== What the exercise asks ==
Copy out exactly the lines below that run from the one holding "### 第1章 基金定投和它的七个好朋友" to the one holding "2. **PDF Conversion**", keeping both of those lines and no others.
● ● ● ●
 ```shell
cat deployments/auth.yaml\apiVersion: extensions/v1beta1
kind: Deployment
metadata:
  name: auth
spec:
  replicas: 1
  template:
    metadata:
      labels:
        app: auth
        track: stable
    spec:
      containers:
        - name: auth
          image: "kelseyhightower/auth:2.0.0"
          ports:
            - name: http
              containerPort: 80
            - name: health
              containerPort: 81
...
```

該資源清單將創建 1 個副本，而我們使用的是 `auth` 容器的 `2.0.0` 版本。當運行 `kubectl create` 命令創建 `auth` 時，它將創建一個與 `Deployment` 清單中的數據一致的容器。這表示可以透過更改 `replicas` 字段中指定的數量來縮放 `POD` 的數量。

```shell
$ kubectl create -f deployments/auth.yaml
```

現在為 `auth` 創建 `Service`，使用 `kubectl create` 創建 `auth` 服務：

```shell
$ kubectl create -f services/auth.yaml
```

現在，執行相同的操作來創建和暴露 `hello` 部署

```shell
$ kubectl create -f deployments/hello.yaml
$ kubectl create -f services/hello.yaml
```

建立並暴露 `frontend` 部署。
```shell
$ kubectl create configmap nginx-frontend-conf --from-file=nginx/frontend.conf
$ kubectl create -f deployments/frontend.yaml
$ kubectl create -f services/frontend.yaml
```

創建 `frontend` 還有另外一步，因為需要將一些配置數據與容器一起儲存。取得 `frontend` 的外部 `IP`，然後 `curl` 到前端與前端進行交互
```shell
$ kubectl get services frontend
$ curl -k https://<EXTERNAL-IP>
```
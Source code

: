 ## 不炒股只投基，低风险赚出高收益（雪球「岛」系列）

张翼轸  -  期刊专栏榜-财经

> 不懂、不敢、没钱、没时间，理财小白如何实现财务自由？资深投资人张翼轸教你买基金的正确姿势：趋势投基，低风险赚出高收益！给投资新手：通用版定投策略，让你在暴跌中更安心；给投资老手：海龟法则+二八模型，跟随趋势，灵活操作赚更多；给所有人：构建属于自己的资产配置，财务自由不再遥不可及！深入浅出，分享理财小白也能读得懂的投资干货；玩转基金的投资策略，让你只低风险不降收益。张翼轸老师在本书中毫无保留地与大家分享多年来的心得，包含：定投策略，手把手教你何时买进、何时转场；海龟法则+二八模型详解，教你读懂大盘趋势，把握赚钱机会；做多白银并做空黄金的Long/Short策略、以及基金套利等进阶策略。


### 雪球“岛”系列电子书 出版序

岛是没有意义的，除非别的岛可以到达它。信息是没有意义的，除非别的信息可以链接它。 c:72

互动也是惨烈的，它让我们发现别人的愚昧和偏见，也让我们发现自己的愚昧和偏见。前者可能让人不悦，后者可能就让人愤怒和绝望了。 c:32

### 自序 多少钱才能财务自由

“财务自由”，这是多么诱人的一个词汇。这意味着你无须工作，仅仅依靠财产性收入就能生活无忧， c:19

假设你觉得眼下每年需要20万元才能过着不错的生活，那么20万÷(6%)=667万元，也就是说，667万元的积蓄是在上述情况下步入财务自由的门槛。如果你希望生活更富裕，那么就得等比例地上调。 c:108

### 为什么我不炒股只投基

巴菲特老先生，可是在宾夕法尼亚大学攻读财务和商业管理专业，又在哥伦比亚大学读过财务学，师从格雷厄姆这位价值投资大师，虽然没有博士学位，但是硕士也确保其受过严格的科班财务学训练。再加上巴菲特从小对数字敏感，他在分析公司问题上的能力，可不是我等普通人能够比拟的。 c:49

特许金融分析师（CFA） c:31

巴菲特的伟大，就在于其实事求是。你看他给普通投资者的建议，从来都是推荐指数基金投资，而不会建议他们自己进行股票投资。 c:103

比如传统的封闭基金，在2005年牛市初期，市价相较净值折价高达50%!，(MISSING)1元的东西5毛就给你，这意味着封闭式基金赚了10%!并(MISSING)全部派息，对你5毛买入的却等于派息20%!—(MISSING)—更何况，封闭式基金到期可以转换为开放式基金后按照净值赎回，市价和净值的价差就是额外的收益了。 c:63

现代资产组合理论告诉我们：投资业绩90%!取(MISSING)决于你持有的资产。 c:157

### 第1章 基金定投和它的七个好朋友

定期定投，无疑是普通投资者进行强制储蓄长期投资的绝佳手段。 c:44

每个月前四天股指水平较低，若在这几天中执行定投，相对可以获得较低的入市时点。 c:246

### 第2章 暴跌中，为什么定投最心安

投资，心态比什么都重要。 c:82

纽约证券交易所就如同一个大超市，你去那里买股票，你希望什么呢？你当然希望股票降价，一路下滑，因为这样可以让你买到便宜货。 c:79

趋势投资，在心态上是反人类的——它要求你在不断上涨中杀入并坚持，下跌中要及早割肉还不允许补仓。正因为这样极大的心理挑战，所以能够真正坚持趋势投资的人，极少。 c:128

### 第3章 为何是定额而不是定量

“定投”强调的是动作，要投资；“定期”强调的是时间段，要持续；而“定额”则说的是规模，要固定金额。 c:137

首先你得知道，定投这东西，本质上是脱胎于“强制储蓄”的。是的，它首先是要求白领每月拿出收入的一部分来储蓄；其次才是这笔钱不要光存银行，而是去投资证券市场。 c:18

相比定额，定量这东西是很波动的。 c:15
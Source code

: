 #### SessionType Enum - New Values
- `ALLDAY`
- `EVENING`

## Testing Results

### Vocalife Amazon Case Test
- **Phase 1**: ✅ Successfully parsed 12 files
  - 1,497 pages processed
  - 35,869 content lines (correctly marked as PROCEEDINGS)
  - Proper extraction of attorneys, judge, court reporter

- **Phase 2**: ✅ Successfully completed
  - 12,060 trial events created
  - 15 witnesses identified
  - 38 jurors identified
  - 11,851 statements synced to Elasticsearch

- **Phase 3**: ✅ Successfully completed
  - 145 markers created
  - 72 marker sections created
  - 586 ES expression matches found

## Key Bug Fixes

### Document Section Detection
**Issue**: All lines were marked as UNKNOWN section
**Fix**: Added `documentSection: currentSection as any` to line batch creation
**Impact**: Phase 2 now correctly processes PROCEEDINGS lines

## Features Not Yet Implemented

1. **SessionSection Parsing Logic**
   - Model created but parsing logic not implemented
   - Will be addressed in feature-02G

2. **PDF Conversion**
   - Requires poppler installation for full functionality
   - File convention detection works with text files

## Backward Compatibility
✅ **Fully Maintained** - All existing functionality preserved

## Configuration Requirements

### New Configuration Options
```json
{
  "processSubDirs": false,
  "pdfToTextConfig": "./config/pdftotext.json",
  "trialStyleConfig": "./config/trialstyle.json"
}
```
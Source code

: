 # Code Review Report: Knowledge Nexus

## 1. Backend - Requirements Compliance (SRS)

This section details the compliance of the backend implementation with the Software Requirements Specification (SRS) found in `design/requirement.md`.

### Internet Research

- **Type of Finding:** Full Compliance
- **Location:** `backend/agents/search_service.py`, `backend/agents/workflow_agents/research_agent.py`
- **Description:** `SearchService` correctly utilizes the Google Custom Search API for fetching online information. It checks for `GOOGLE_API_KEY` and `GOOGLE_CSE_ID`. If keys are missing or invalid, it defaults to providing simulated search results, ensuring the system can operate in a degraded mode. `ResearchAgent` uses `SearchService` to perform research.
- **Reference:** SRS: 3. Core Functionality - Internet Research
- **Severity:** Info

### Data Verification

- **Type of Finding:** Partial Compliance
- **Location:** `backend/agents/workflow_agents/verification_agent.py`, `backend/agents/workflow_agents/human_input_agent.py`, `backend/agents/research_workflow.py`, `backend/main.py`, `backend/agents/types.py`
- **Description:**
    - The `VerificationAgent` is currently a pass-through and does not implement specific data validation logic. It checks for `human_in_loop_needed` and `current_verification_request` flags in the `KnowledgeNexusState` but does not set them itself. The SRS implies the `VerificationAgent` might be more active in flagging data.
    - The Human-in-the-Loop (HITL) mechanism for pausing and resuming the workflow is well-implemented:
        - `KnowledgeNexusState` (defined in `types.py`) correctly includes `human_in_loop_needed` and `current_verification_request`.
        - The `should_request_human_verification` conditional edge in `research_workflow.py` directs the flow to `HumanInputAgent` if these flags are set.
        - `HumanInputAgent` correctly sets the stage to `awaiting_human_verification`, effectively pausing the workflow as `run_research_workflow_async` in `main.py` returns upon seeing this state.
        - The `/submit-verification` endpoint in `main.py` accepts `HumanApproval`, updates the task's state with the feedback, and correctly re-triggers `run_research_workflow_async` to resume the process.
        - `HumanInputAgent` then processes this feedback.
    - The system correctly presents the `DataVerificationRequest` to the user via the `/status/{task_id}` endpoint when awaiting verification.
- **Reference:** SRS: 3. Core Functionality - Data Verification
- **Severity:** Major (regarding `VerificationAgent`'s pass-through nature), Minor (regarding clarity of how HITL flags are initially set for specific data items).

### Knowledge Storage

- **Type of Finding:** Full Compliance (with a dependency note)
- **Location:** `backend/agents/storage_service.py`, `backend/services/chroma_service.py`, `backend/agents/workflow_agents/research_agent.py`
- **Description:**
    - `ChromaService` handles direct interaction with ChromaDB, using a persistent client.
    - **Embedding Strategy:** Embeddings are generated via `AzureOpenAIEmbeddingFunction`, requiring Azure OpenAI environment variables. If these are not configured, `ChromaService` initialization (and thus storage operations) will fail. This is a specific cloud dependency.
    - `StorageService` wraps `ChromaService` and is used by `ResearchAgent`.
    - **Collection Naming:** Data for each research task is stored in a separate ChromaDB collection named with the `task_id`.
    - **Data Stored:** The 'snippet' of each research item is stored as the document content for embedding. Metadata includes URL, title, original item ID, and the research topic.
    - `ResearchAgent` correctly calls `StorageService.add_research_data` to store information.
● ● ● ●
== Output for this exercise ==
### 第1章 基金定投和它的七个好朋友

定期定投，无疑是普通投资者进行强制储蓄长期投资的绝佳手段。 c:44

每个月前四天股指水平较低，若在这几天中执行定投，相对可以获得较低的入市时点。 c:246

### 第2章 暴跌中，为什么定投最心安

投资，心态比什么都重要。 c:82

纽约证券交易所就如同一个大超市，你去那里买股票，你希望什么呢？你当然希望股票降价，一路下滑，因为这样可以让你买到便宜货。 c:79

趋势投资，在心态上是反人类的——它要求你在不断上涨中杀入并坚持，下跌中要及早割肉还不允许补仓。正因为这样极大的心理挑战，所以能够真正坚持趋势投资的人，极少。 c:128

### 第3章 为何是定额而不是定量

“定投”强调的是动作，要投资；“定期”强调的是时间段，要持续；而“定额”则说的是规模，要固定金额。 c:137

首先你得知道，定投这东西，本质上是脱胎于“强制储蓄”的。是的，它首先是要求白领每月拿出收入的一部分来储蓄；其次才是这笔钱不要光存银行，而是去投资证券市场。 c:18

相比定额，定量这东西是很波动的。 c:15
Source code

: #### SessionType Enum - New Values
- `ALLDAY`
- `EVENING`

## Testing Results

### Vocalife Amazon Case Test
- **Phase 1**: ✅ Successfully parsed 12 files
  - 1,497 pages processed
  - 35,869 content lines (correctly marked as PROCEEDINGS)
  - Proper extraction of attorneys, judge, court reporter

- **Phase 2**: ✅ Successfully completed
  - 12,060 trial events created
  - 15 witnesses identified
  - 38 jurors identified
  - 11,851 statements synced to Elasticsearch

- **Phase 3**: ✅ Successfully completed
  - 145 markers created
  - 72 marker sections created
  - 586 ES expression matches found

## Key Bug Fixes

### Document Section Detection
**Issue**: All lines were marked as UNKNOWN section
**Fix**: Added `documentSection: currentSection as any` to line batch creation
**Impact**: Phase 2 now correctly processes PROCEEDINGS lines

## Features Not Yet Implemented

1. **SessionSection Parsing Logic**
   - Model created but parsing logic not implemented
   - Will be addressed in feature-02G

2. **PDF Conversion**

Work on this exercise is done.